• _Work to be completed_:
Please copy each line from the entries that contains the string "working".

----------------------------------------

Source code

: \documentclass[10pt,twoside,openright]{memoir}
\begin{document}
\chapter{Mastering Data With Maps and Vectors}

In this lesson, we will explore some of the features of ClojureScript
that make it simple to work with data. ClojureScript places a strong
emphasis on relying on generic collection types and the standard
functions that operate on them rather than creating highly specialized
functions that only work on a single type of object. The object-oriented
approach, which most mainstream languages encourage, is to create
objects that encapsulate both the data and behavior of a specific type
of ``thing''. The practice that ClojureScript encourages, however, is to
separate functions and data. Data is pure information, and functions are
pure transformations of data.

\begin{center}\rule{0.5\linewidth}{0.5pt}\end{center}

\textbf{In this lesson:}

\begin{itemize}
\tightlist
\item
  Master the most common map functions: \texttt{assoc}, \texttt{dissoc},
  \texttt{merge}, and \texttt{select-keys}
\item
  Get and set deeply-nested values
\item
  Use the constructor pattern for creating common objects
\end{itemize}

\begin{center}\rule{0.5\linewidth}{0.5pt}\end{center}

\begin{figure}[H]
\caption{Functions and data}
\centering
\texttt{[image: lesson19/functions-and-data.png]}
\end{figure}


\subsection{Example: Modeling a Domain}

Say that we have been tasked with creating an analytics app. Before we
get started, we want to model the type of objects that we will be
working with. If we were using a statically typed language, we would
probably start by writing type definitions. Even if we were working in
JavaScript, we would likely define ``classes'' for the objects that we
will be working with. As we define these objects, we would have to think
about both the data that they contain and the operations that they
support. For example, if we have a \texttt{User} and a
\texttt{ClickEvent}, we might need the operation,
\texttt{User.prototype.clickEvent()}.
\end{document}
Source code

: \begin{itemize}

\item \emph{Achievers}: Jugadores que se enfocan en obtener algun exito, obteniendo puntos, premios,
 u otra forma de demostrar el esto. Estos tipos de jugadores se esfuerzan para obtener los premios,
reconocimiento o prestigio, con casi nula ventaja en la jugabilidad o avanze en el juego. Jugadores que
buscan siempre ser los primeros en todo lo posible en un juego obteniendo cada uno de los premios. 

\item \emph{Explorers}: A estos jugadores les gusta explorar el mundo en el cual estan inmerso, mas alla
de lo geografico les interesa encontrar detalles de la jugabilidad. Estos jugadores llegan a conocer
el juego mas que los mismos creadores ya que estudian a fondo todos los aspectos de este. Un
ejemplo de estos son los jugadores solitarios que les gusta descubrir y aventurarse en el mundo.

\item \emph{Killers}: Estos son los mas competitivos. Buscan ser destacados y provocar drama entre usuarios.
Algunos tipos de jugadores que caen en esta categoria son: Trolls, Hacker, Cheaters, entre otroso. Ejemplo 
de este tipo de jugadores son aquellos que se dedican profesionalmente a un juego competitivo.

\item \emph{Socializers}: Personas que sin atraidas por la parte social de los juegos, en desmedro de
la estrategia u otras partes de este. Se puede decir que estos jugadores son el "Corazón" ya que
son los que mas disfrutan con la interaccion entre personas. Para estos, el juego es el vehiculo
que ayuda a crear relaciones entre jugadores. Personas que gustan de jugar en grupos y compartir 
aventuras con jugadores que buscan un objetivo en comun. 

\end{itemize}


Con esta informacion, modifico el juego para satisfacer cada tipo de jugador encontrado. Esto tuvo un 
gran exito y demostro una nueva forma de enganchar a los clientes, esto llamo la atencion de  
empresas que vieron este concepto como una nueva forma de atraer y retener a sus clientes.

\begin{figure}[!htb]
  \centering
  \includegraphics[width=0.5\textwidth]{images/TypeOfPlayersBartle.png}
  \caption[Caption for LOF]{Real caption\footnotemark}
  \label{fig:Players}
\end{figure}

----------------------------------------

• _Your response_:
working with. If we were using a statically typed language, we would
probably start by writing type definitions. Even if we were working in
will be working with. As we define these objects, we would have to think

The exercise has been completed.